Information supplied:
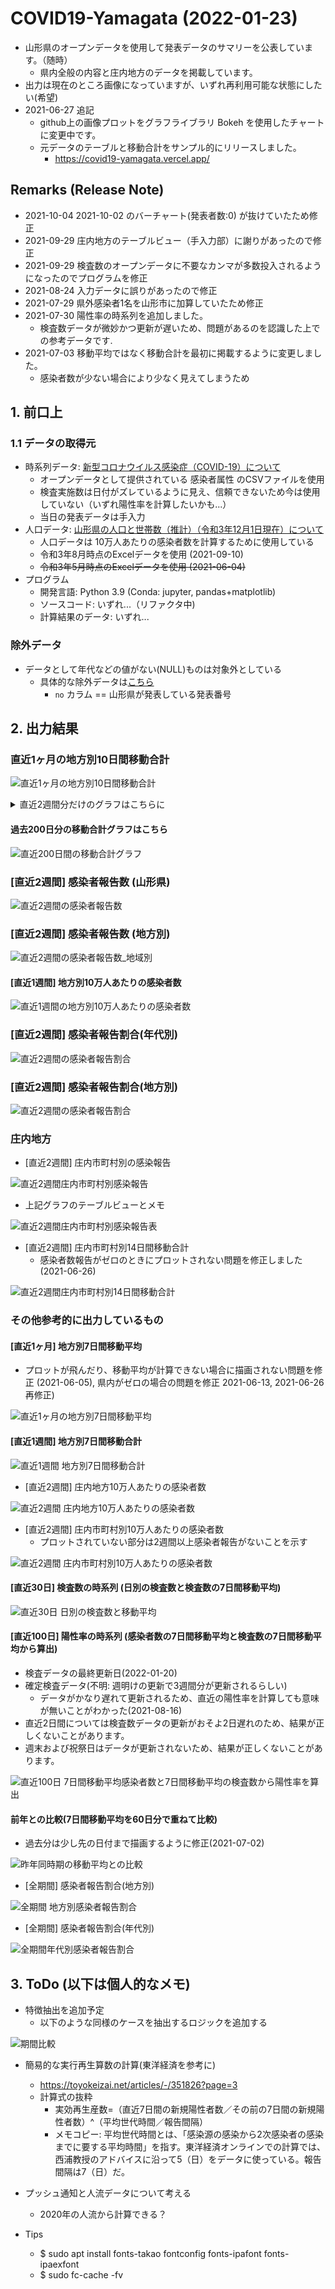 # COVID19-Yamagata (2022-01-23)

- 山形県のオープンデータを使用して発表データのサマリーを公表しています。（随時）
  - 県内全般の内容と庄内地方のデータを掲載しています。
- 出力は現在のところ画像になっていますが、いずれ再利用可能な状態にしたい(希望)
- 2021-06-27 追記
  - github上の画像プロットをグラフライブラリ Bokeh を使用したチャートに変更中です。
  - 元データのテーブルと移動合計をサンプル的にリリースしました。
    - https://covid19-yamagata.vercel.app/

## Remarks (Release Note)

- 2021-10-04 2021-10-02 のバーチャート(発表者数:0) が抜けていたため修正
- 2021-09-29 庄内地方のテーブルビュー（手入力部）に謝りがあったので修正
- 2021-09-29 検査数のオープンデータに不要なカンマが多数投入されるようになったのでプログラムを修正
- 2021-08-24 入力データに誤りがあったので修正
- 2021-07-29 県外感染者1名を山形市に加算していたため修正
- 2021-07-30 陽性率の時系列を追加しました。
  - 検査数データが微妙かつ更新が遅いため、問題があるのを認識した上での参考データです.
- 2021-07-03 移動平均ではなく移動合計を最初に掲載するように変更しました。
  - 感染者数が少ない場合により少なく見えてしまうため

## 1. 前口上

### 1.1 データの取得元

- 時系列データ: [新型コロナウイルス感染症（COVID-19）について](https://www.pref.yamagata.jp/090016/bosai/kochibou/kikikanri/covid19/shingata_corona.html)
  - オープンデータとして提供されている 感染者属性 のCSVファイルを使用
  - 検査実施数は日付がズレているように見え、信頼できないため今は使用していない（いずれ陽性率を計算したいかも...）
  - 当日の発表データは手入力
- 人口データ: [山形県の人口と世帯数（推計）（令和3年12月1日現在）について](https://www.pref.yamagata.jp/020052/kensei/shoukai/toukeijouhou/jinkou/jinkm.html)
  - 人口データは 10万人あたりの感染者数を計算するために使用している
  - 令和3年8月時点のExcelデータを使用 (2021-09-10)
  - ~~令和3年5月時点のExcelデータを使用 (2021-06-04)~~
- プログラム
  - 開発言語: Python 3.9 (Conda: jupyter, pandas+matplotlib)
  - ソースコード: いずれ...（リファクタ中)
  - 計算結果のデータ: いずれ...

### 除外データ

- データとして年代などの値がない(NULL)ものは対象外としている
  - 具体的な除外データは[こちら](./images/exclusion_data.png)
    - `no` カラム == 山形県が発表している発表番号

## 2. 出力結果

### 直近1ヶ月の地方別10日間移動合計

![直近1ヶ月の地方別10日間移動合計](./images/10days_rollingsum_patients_1month.png)

<details>
<summary>直近2週間分だけのグラフはこちらに</summary>
<img src="./images/10days_rollingsum_patients_2week.png"></img>
</details>

#### 過去200日分の移動合計グラフはこちら

![直近200日間の移動合計グラフ](./images/200days_rollingsum.png)


### [直近2週間] 感染者報告数 (山形県)

![直近2週間の感染者報告数](./images/recent_2week_patients_bar.png)

### [直近2週間] 感染者報告数 (地方別)

![直近2週間の感染者報告数_地域別](./images/14days_yamagata_patients_byday.png)

#### [直近1週間] 地方別10万人あたりの感染者数

![直近1週間の地方別10万人あたりの感染者数](./images/7days_per_population_1week.png)

### [直近2週間] 感染者報告割合(年代別)

![直近2週間の感染者報告割合](./images/recent_2week_age_pie.png)

### [直近2週間] 感染者報告割合(地方別)

![直近2週間の感染者報告割合](./images/recent_2week_area_pie.png)

### 庄内地方

- [直近2週間] 庄内市町村別の感染報告

![直近2週間庄内市町村別感染報告](./images/14days_shonai_patients_byday.png)

- 上記グラフのテーブルビューとメモ

![直近2週間庄内市町村別感染報告表](./images/14days_shonai_table_view.png)

- [直近2週間] 庄内市町村別14日間移動合計
  - 感染者数報告がゼロのときにプロットされない問題を修正しました(2021-06-26)

![直近2週間庄内市町村別14日間移動合計](./images/14days_rollingsum_patients_shonai_area.png)

### その他参考的に出力しているもの

#### [直近1ヶ月] 地方別7日間移動平均

- プロットが飛んだり、移動平均が計算できない場合に描画されない問題を修正 (2021-06-05), 県内がゼロの場合の問題を修正 2021-06-13, 2021-06-26再修正)

![直近1ヶ月の地方別7日間移動平均](./images/7days_rollingave_patients_1month.png)

#### [直近1週間] 地方別7日間移動合計

![直近1週間 地方別7日間移動合計](./images/7days_rollingsum_1week.png)

- [直近2週間] 庄内地方10万人あたりの感染者数

![直近2週間 庄内地方10万人あたりの感染者数](./images/14days_per_population_shonai.png)

- [直近2週間] 庄内市町村別10万人あたりの感染者数
  - プロットされていない部分は2週間以上感染者報告がないことを示す

![直近2週間 庄内市町村別10万人あたりの感染者数](./images/14days_per_population_shonai_area.png)

#### [直近30日] 検査数の時系列 (日別の検査数と検査数の7日間移動平均)

![直近30日 日別の検査数と移動平均](./images/7days_rollingave_with_tests_30days.png)

#### [直近100日] 陽性率の時系列 (感染者数の7日間移動平均と検査数の7日間移動平均から算出)

- 検査データの最終更新日(2022-01-20)
- 確定検査データ(不明: 週明けの更新で3週間分が更新されるらしい)
  - データがかなり遅れて更新されるため、直近の陽性率を計算しても意味が無いことがわかった(2021-08-16)
- 直近2日間については検査数データの更新がおそよ2日遅れのため、結果が正しくないことがあります。
- 週末および祝祭日はデータが更新されないため、結果が正しくないことがあります。

![直近100日 7日間移動平均感染者数と7日間移動平均の検査数から陽性率を算出](./images/7days_rollingave_with_positiverate_100days.png)

#### 前年との比較(7日間移動平均を60日分で重ねて比較)

- 過去分は少し先の日付まで描画するように修正(2021-07-02)

![昨年同時期の移動平均との比較](./images/7days_rollingave_patients_100days.png)

- [全期間] 感染者報告割合(地方別)

![全期間 地方別感染者報告割合](./images/all_range_area_pie.png)

- [全期間] 感染者報告割合(年代別)

![全期間年代別感染者報告割合](./images/all_range_age_pie.png)

## 3. ToDo (以下は個人的なメモ)

- 特徴抽出を追加予定
  - 以下のような同様のケースを抽出するロジックを追加する

![期間比較](./images/compare.png)

- 簡易的な実行再生算数の計算(東洋経済を参考に)
  - https://toyokeizai.net/articles/-/351826?page=3
  - 計算式の抜粋
    - 実効再生産数=（直近7日間の新規陽性者数／その前の7日間の新規陽性者数）^（平均世代時間／報告間隔）
    - メモコピー: 平均世代時間とは、「感染源の感染から2次感染者の感染までに要する平均時間」を指す。東洋経済オンラインでの計算では、西浦教授のアドバイスに沿って5（日）をデータに使っている。報告間隔は7（日）だ。

- プッシュ通知と人流データについて考える
  - 2020年の人流から計算できる？
- Tips
  - $ sudo apt install fonts-takao fontconfig fonts-ipafont fonts-ipaexfont
  - $ sudo fc-cache -fv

Activity: Output, from the data above, the lines from the line with "- 感染者数が少ない場合により少なく見えてしまうため" to the line with "- 具体的な除外データは[こ" exactly as they stand, both ends included and nothing else.

Exercise solution:
  - 感染者数が少ない場合により少なく見えてしまうため

## 1. 前口上

### 1.1 データの取得元

- 時系列データ: [新型コロナウイルス感染症（COVID-19）について](https://www.pref.yamagata.jp/090016/bosai/kochibou/kikikanri/covid19/shingata_corona.html)
  - オープンデータとして提供されている 感染者属性 のCSVファイルを使用
  - 検査実施数は日付がズレているように見え、信頼できないため今は使用していない（いずれ陽性率を計算したいかも...）
  - 当日の発表データは手入力
- 人口データ: [山形県の人口と世帯数（推計）（令和3年12月1日現在）について](https://www.pref.yamagata.jp/020052/kensei/shoukai/toukeijouhou/jinkou/jinkm.html)
  - 人口データは 10万人あたりの感染者数を計算するために使用している
  - 令和3年8月時点のExcelデータを使用 (2021-09-10)
  - ~~令和3年5月時点のExcelデータを使用 (2021-06-04)~~
- プログラム
  - 開発言語: Python 3.9 (Conda: jupyter, pandas+matplotlib)
  - ソースコード: いずれ...（リファクタ中)
  - 計算結果のデータ: いずれ...

### 除外データ

- データとして年代などの値がない(NULL)ものは対象外としている
  - 具体的な除外データは[こちら](./images/exclusion_data.png)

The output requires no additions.